Iraqi forces and Shi‘ite militiamen entering the formerly beleaguered town of Amerli were greeted with joy and relief by its mostly Shi‘ite Turkmen residents Sunday, after breaking an 80-day siege by Sunni militants with the help of U.S. air strikes overnight.
“First came the Shi‘ite fighters and then the Iraqi army,” says Qasim Jawad Hussein, a 45-year-old schoolteacher and father of five. He also says local residents shot in the air to celebrate as the city was liberated. When Hussein spoke with TIME one week ago, his small community was surrounded by the Islamic State of Iraq and Greater Syria (ISIS) militants, and he could see their black flags flying just a few miles away. Now, he says, “their flags are gone.”
For weeks, residents and Turkmen leaders have been asking for American assistance against ISIS forces around Amerli, hoping for the kind of aerial support that Yedizis trapped on Mount Sinjar received earlier this month. The siege was broken Sunday after days of helicopter evacuations and humanitarian air drops by the Iraqi army.

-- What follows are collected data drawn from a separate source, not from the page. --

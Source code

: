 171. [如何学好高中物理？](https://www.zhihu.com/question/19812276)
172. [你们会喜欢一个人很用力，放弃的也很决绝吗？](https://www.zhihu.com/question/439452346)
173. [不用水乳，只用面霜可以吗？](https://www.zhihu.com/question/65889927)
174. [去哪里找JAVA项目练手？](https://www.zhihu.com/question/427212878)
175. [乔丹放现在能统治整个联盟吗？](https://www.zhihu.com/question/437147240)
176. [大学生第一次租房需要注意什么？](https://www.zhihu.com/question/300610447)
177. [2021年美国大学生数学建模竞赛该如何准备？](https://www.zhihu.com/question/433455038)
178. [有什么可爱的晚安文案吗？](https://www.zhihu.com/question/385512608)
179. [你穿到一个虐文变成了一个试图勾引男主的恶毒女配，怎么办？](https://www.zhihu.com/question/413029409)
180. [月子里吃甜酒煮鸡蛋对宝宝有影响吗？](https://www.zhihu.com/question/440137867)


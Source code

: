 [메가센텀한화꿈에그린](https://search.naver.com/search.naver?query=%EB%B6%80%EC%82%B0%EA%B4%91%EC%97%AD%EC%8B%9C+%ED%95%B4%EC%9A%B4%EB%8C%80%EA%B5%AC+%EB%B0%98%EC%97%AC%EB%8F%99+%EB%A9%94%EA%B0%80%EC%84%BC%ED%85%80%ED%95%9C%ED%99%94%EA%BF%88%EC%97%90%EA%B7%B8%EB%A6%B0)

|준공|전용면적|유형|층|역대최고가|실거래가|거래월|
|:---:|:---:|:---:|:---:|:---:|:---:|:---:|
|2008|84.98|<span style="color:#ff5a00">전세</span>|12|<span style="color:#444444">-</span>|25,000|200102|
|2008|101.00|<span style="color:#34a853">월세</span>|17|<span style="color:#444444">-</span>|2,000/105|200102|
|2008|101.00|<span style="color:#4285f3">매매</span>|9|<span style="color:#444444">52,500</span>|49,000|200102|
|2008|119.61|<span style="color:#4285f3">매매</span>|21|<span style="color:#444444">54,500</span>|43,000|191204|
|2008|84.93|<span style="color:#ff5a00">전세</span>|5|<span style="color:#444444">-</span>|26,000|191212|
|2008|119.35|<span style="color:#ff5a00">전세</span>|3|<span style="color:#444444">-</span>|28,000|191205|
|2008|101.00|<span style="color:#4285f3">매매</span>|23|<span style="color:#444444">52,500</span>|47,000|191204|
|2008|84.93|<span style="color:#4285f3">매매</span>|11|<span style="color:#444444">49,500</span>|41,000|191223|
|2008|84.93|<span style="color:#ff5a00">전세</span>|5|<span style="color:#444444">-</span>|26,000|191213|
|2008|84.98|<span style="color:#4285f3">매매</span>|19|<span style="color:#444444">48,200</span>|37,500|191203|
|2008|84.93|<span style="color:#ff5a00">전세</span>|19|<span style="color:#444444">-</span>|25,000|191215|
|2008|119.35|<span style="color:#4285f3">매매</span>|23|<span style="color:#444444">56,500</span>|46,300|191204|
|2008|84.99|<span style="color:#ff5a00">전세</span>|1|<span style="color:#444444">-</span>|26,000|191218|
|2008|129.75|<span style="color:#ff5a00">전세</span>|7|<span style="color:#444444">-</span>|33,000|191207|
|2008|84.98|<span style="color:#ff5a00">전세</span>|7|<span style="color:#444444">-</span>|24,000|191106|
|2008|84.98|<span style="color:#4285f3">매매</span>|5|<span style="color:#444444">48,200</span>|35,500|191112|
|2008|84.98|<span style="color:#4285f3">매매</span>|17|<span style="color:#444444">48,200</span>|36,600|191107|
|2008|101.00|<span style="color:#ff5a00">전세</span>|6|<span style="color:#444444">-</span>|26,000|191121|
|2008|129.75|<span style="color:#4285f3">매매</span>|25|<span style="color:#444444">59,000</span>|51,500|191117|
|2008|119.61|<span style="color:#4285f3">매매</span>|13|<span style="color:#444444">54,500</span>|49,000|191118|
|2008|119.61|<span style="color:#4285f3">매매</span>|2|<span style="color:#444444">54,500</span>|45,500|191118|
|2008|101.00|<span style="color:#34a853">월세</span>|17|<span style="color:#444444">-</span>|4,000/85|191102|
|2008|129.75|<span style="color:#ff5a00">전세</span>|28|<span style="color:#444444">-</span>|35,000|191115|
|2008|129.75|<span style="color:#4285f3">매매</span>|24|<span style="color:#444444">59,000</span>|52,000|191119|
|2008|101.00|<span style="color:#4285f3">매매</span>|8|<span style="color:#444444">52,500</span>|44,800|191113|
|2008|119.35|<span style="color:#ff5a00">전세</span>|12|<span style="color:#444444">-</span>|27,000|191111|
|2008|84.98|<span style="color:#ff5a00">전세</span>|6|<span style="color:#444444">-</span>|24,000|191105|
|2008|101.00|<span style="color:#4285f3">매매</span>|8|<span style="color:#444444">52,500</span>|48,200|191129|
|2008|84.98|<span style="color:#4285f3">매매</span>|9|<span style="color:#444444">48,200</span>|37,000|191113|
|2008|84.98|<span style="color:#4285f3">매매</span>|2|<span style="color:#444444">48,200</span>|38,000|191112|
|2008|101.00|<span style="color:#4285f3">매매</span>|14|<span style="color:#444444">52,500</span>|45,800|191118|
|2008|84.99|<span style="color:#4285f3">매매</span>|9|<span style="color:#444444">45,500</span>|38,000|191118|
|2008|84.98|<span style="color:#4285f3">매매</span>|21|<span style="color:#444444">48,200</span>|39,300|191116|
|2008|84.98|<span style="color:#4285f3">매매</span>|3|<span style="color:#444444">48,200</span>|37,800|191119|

Hussein was one of many Amerli residents who fought back against the militants when they first approached the village in June. But this weekend, it took the cooperation of three armed forces — the Iraqi national army, the Kurdish peshmerga and Shi‘ite militias — to break this siege, aided by U.S. air strikes.
The threat is not over, however. ISIS still controls the area to the west of Amerli and Kurdish peshmerga forces continue to clash with the militants. “The fighting is still ongoing,” says Major General Marwan Mohamed Amin, who controls a peshmerga unit fighting ISIS in Suleiman Beg to the north of Amerli and Khasa Darli to the west. He says the fighting there remains heavy and they will need more U.S. air strikes to defeat those positions.
“We also need more ammunition,” says Amin, adding that his unit had yet to receive any new American weapons. While today’s operations are being touted as a success, ISIS still controls swaths of Iraqi territory. “We are still fighting with the old weapons we took from Saddam Hussein’s army.”
Villagers say what they need most is supplies. The U.S. dropped around 7,000 ready-to-eat meals and 10,500 gallons of clean drinking water last night, as well as conducting air strikes. Australia, France and the U.K. also dropped humanitarian aid, but this village has been under siege for more than two months and supplies of everything are low.
“People are not going out from Amerli, we just need food, water and medical supplies,” says Mahdi Taqi, a local Turkmen official in Amerli. The village is out of fuel and while yesterday’s humanitarian drops feed hungry mouths, fuel is needed to run the generators, required to produce much-needed electricity.
Despite the shortages, and the fact that local forces have managed to open a corridor to Tuz Khormato, a nearby Turkmen village, Hussein and other residents say they are not leaving to follow the over 1 million Iraqis who have fled their homes since ISIS began its rampage across northern Iraq in June. “No, I will stay in my city. Why should I leave?” Hussein asks.
“We suffered and we resisted and we managed to get the victory,” Taqi adds. “Our moral is high. We just need supplies.”